In this landmark history of the making of the Philippines, National Artist Carlos Quirino recounts how the concept of the Philippines emerged as a vague grouping of islands in the early fourteenth century and evolved in fits and starts over half a millennium into its current iconography. The Philippines as a geographical and ideological construct was shaped by a long lineage of cosmographers, cartographers, and artists spanning diverse cultures and times, such as Zhu She Ben, Luo Hong Xian, Abraham Cresques, Francisco Rodrigues, Juan López y Velasco, Diogo Homem, Gerardus Mercator, Sebastian Münster, Robert Dudley, Comte de Lapérouse, Pedro Murillo Velarde, Claudio Montero, Francisco Coello, José Algué, and many others.

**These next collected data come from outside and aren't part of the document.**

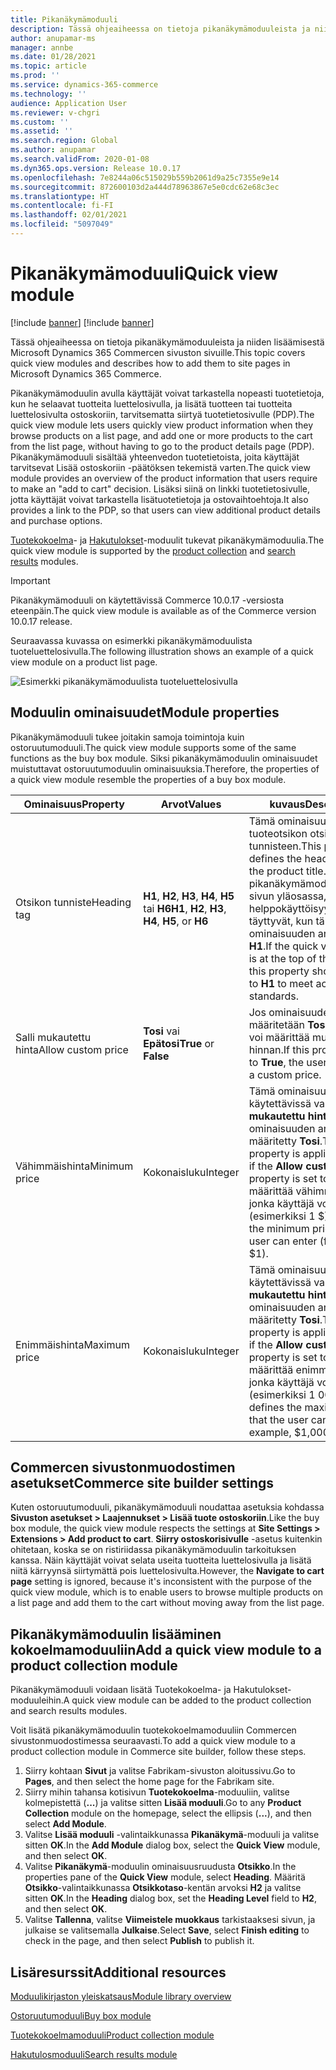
 ```yaml
---
title: Pikanäkymämoduuli
description: Tässä ohjeaiheessa on tietoja pikanäkymämoduuleista ja niiden lisäämisestä Microsoft Dynamics 365 Commercen sivuston sivuille.
author: anupamar-ms
manager: annbe
ms.date: 01/28/2021
ms.topic: article
ms.prod: ''
ms.service: dynamics-365-commerce
ms.technology: ''
audience: Application User
ms.reviewer: v-chgri
ms.custom: ''
ms.assetid: ''
ms.search.region: Global
ms.author: anupamar
ms.search.validFrom: 2020-01-08
ms.dyn365.ops.version: Release 10.0.17
ms.openlocfilehash: 7e8244a06c515029b559b2061d9a25c7355e9e14
ms.sourcegitcommit: 872600103d2a444d78963867e5e0cdc62e68c3ec
ms.translationtype: HT
ms.contentlocale: fi-FI
ms.lasthandoff: 02/01/2021
ms.locfileid: "5097049"
---
```

# <a name="quick-view-module"></a><span data-ttu-id="50da4-103">Pikanäkymämoduuli</span><span class="sxs-lookup"><span data-stu-id="50da4-103">Quick view module</span></span>

[!include [banner](includes/banner.md)]
[!include [banner](includes/preview-banner.md)]

<span data-ttu-id="50da4-104">Tässä ohjeaiheessa on tietoja pikanäkymämoduuleista ja niiden lisäämisestä Microsoft Dynamics 365 Commercen sivuston sivuille.</span><span class="sxs-lookup"><span data-stu-id="50da4-104">This topic covers quick view modules and describes how to add them to site pages in Microsoft Dynamics 365 Commerce.</span></span>

<span data-ttu-id="50da4-105">Pikanäkymämoduulin avulla käyttäjät voivat tarkastella nopeasti tuotetietoja, kun he selaavat tuotteita luettelosivulla, ja lisätä tuotteen tai tuotteita luettelosivulta ostoskoriin, tarvitsematta siirtyä tuotetietosivulle (PDP).</span><span class="sxs-lookup"><span data-stu-id="50da4-105">The quick view module lets users quickly view product information when they browse products on a list page, and add one or more products to the cart from the list page, without having to go to the product details page (PDP).</span></span> <span data-ttu-id="50da4-106">Pikanäkymämoduuli sisältää yhteenvedon tuotetietoista, joita käyttäjät tarvitsevat Lisää ostoskoriin -päätöksen tekemistä varten.</span><span class="sxs-lookup"><span data-stu-id="50da4-106">The quick view module provides an overview of the product information that users require to make an "add to cart" decision.</span></span> <span data-ttu-id="50da4-107">Lisäksi siinä on linkki tuotetietosivulle, jotta käyttäjät voivat tarkastella lisätuotetietoja ja ostovaihtoehtoja.</span><span class="sxs-lookup"><span data-stu-id="50da4-107">It also provides a link to the PDP, so that users can view additional product details and purchase options.</span></span>

<span data-ttu-id="50da4-108">[Tuotekokoelma](product-collection-module-overview.md)- ja [Hakutulokset](search-result-module.md)-moduulit tukevat pikanäkymämoduulia.</span><span class="sxs-lookup"><span data-stu-id="50da4-108">The quick view module is supported by the [product collection](product-collection-module-overview.md) and [search results](search-result-module.md) modules.</span></span>

> [!IMPORTANT]
> <span data-ttu-id="50da4-109">Pikanäkymämoduuli on käytettävissä Commerce 10.0.17 -versiosta eteenpäin.</span><span class="sxs-lookup"><span data-stu-id="50da4-109">The quick view module is available as of the Commerce version 10.0.17 release.</span></span>

<span data-ttu-id="50da4-110">Seuraavassa kuvassa on esimerkki pikanäkymämoduulista tuoteluettelosivulla.</span><span class="sxs-lookup"><span data-stu-id="50da4-110">The following illustration shows an example of a quick view module on a product list page.</span></span>

![Esimerkki pikanäkymämoduulista tuoteluettelosivulla](./media/ecommerce-quickview.PNG)

## <a name="module-properties"></a><span data-ttu-id="50da4-112">Moduulin ominaisuudet</span><span class="sxs-lookup"><span data-stu-id="50da4-112">Module properties</span></span>

<span data-ttu-id="50da4-113">Pikanäkymämoduuli tukee joitakin samoja toimintoja kuin ostoruutumoduuli.</span><span class="sxs-lookup"><span data-stu-id="50da4-113">The quick view module supports some of the same functions as the buy box module.</span></span> <span data-ttu-id="50da4-114">Siksi pikanäkymämoduulin ominaisuudet muistuttavat ostoruutumoduulin ominaisuuksia.</span><span class="sxs-lookup"><span data-stu-id="50da4-114">Therefore, the properties of a quick view module resemble the properties of a buy box module.</span></span>

| <span data-ttu-id="50da4-115">Ominaisuus</span><span class="sxs-lookup"><span data-stu-id="50da4-115">Property</span></span> | <span data-ttu-id="50da4-116">Arvot</span><span class="sxs-lookup"><span data-stu-id="50da4-116">Values</span></span> | <span data-ttu-id="50da4-117">kuvaus</span><span class="sxs-lookup"><span data-stu-id="50da4-117">Description</span></span> |
|----------------|--------|-------------|
| <span data-ttu-id="50da4-118">Otsikon tunniste</span><span class="sxs-lookup"><span data-stu-id="50da4-118">Heading tag</span></span> | <span data-ttu-id="50da4-119">**H1**, **H2**, **H3**, **H4**, **H5** tai **H6**</span><span class="sxs-lookup"><span data-stu-id="50da4-119">**H1**, **H2**, **H3**, **H4**, **H5**, or **H6**</span></span> | <span data-ttu-id="50da4-120">Tämä ominaisuus määrittää tuoteotsikon otsikon tunnisteen.</span><span class="sxs-lookup"><span data-stu-id="50da4-120">This property defines the heading tag for the product title.</span></span> <span data-ttu-id="50da4-121">Jos pikanäkymämoduuli on sivun yläosassa, helppokäyttöisyysstandardit täyttyvät, kun tämän ominaisuuden arvona on **H1**.</span><span class="sxs-lookup"><span data-stu-id="50da4-121">If the quick view module is at the top of the page, this property should be set to **H1** to meet accessibility standards.</span></span> |
| <span data-ttu-id="50da4-122">Salli mukautettu hinta</span><span class="sxs-lookup"><span data-stu-id="50da4-122">Allow custom price</span></span> | <span data-ttu-id="50da4-123">**Tosi** vai **Epätosi**</span><span class="sxs-lookup"><span data-stu-id="50da4-123">**True** or **False**</span></span> | <span data-ttu-id="50da4-124">Jos ominaisuuden arvoksi määritetään **Tosi**, käyttäjä voi määrittää mukautetun hinnan.</span><span class="sxs-lookup"><span data-stu-id="50da4-124">If this property is set to **True**, the user can enter a custom price.</span></span> |
| <span data-ttu-id="50da4-125">Vähimmäishinta</span><span class="sxs-lookup"><span data-stu-id="50da4-125">Minimum price</span></span> | <span data-ttu-id="50da4-126">Kokonaisluku</span><span class="sxs-lookup"><span data-stu-id="50da4-126">Integer</span></span> | <span data-ttu-id="50da4-127">Tämä ominaisuus on käytettävissä vain, jos **Salli mukautettu hinta** -ominaisuuden arvoksi on määritetty **Tosi**.</span><span class="sxs-lookup"><span data-stu-id="50da4-127">This property is applicable only if the **Allow custom price** property is set to **True**.</span></span> <span data-ttu-id="50da4-128">Se määrittää vähimmäishinnan, jonka käyttäjä voi syöttää (esimerkiksi 1 $).</span><span class="sxs-lookup"><span data-stu-id="50da4-128">It defines the minimum price that the user can enter (for example, $1).</span></span> |
| <span data-ttu-id="50da4-129">Enimmäishinta</span><span class="sxs-lookup"><span data-stu-id="50da4-129">Maximum price</span></span> | <span data-ttu-id="50da4-130">Kokonaisluku</span><span class="sxs-lookup"><span data-stu-id="50da4-130">Integer</span></span> | <span data-ttu-id="50da4-131">Tämä ominaisuus on käytettävissä vain, jos **Salli mukautettu hinta** -ominaisuuden arvoksi on määritetty **Tosi**.</span><span class="sxs-lookup"><span data-stu-id="50da4-131">This property is applicable only if the **Allow custom price** property is set to **True**.</span></span> <span data-ttu-id="50da4-132">Se määrittää enimmäishinnan, jonka käyttäjä voi syöttää (esimerkiksi 1 000 $).</span><span class="sxs-lookup"><span data-stu-id="50da4-132">It defines the maximum price that the user can enter (for example, $1,000).</span></span> |

## <a name="commerce-site-builder-settings"></a><span data-ttu-id="50da4-133">Commercen sivustonmuodostimen asetukset</span><span class="sxs-lookup"><span data-stu-id="50da4-133">Commerce site builder settings</span></span>

<span data-ttu-id="50da4-134">Kuten ostoruutumoduuli, pikanäkymämoduuli noudattaa asetuksia kohdassa **Sivuston asetukset \> Laajennukset \> Lisää tuote ostoskoriin**.</span><span class="sxs-lookup"><span data-stu-id="50da4-134">Like the buy box module, the quick view module respects the settings at **Site Settings \> Extensions \> Add product to cart**.</span></span> <span data-ttu-id="50da4-135">**Siirry ostoskorisivulle** -asetus kuitenkin ohitetaan, koska se on ristiriidassa pikanäkymämoduulin tarkoituksen kanssa. Näin käyttäjät voivat selata useita tuotteita luettelosivulla ja lisätä niitä kärryynsä siirtymättä pois luettelosivulta.</span><span class="sxs-lookup"><span data-stu-id="50da4-135">However, the **Navigate to cart page** setting is ignored, because it's inconsistent with the purpose of the quick view module, which is to enable users to browse multiple products on a list page and add them to the cart without moving away from the list page.</span></span>

## <a name="add-a-quick-view-module-to-a-product-collection-module"></a><span data-ttu-id="50da4-136">Pikanäkymämoduulin lisääminen kokoelmamoduuliin</span><span class="sxs-lookup"><span data-stu-id="50da4-136">Add a quick view module to a product collection module</span></span>

<span data-ttu-id="50da4-137">Pikanäkymämoduuli voidaan lisätä Tuotekokoelma- ja Hakutulokset-moduuleihin.</span><span class="sxs-lookup"><span data-stu-id="50da4-137">A quick view module can be added to the product collection and search results modules.</span></span>

<span data-ttu-id="50da4-138">Voit lisätä pikanäkymämoduulin tuotekokoelmamoduuliin Commercen sivustonmuodostimessa seuraavasti.</span><span class="sxs-lookup"><span data-stu-id="50da4-138">To add a quick view module to a product collection module in Commerce site builder, follow these steps.</span></span>

1. <span data-ttu-id="50da4-139">Siirry kohtaan **Sivut** ja valitse Fabrikam-sivuston aloitussivu.</span><span class="sxs-lookup"><span data-stu-id="50da4-139">Go to **Pages**, and then select the home page for the Fabrikam site.</span></span>
1. <span data-ttu-id="50da4-140">Siirry mihin tahansa kotisivun **Tuotekokoelma**-moduuliin, valitse kolmepistettä (**...**) ja valitse sitten **Lisää moduuli**.</span><span class="sxs-lookup"><span data-stu-id="50da4-140">Go to any **Product Collection** module on the homepage, select the ellipsis (**...**), and then select **Add Module**.</span></span>
1. <span data-ttu-id="50da4-141">Valitse **Lisää moduuli** -valintaikkunassa **Pikanäkymä**-moduuli ja valitse sitten **OK**.</span><span class="sxs-lookup"><span data-stu-id="50da4-141">In the **Add Module** dialog box, select the **Quick View** module, and then select **OK**.</span></span>
1. <span data-ttu-id="50da4-142">Valitse **Pikanäkymä**-moduulin ominaisuusruudusta **Otsikko**.</span><span class="sxs-lookup"><span data-stu-id="50da4-142">In the properties pane of the **Quick View** module, select **Heading**.</span></span> <span data-ttu-id="50da4-143">Määritä **Otsikko**-valintaikkunassa **Otsikkotaso**-kentän arvoksi **H2** ja valitse sitten **OK**.</span><span class="sxs-lookup"><span data-stu-id="50da4-143">In the **Heading** dialog box, set the **Heading Level** field to **H2**, and then select **OK**.</span></span>
1. <span data-ttu-id="50da4-144">Valitse **Tallenna**, valitse **Viimeistele muokkaus** tarkistaaksesi sivun, ja julkaise se valitsemalla **Julkaise**.</span><span class="sxs-lookup"><span data-stu-id="50da4-144">Select **Save**, select **Finish editing** to check in the page, and then select **Publish** to publish it.</span></span>

## <a name="additional-resources"></a><span data-ttu-id="50da4-145">Lisäresurssit</span><span class="sxs-lookup"><span data-stu-id="50da4-145">Additional resources</span></span>

[<span data-ttu-id="50da4-146">Moduulikirjaston yleiskatsaus</span><span class="sxs-lookup"><span data-stu-id="50da4-146">Module library overview</span></span>](starter-kit-overview.md)

[<span data-ttu-id="50da4-147">Ostoruutumoduuli</span><span class="sxs-lookup"><span data-stu-id="50da4-147">Buy box module</span></span>](add-buy-box.md)

[<span data-ttu-id="50da4-148">Tuotekokoelmamoduuli</span><span class="sxs-lookup"><span data-stu-id="50da4-148">Product collection module</span></span>](product-collection-module-overview.md)

[<span data-ttu-id="50da4-149">Hakutulosmoduuli</span><span class="sxs-lookup"><span data-stu-id="50da4-149">Search results module</span></span>](search-result-module.md)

From ancient Chinese scrolls, Japanese and Portuguese portolan maps, French scientific surveys, and British merchants’ nautical charts, Quirino weaves a history of heroics and everyday drudgery, of personal and international rivalries, as well as of egregious mistakes and brilliant insights.

Now entering its sixth decade, Philippine Cartography was first published in a limited edition in 1959 and reissued a second and third time in Amsterdam and Quezon City. For this fourth edition, editor Dr. Carlos Madrid annotated Quirino’s text and added a selection of over 450 new maps to form the largest bibliography of over 1,600 Philippine cartographic materials. Dr. Madrid also appended three significant essays that considerably widen the author’s avenues of inquiry into the Selden map of Southeast Asia, the unheralded Claudio Montero and his Comisión Hidrográfica de Filipinas, and the world-class achievements of Jesuit father Vicente Memije together with two Filipino artists, Nicolás de la Cruz Bagay and Lorenzo Atlas.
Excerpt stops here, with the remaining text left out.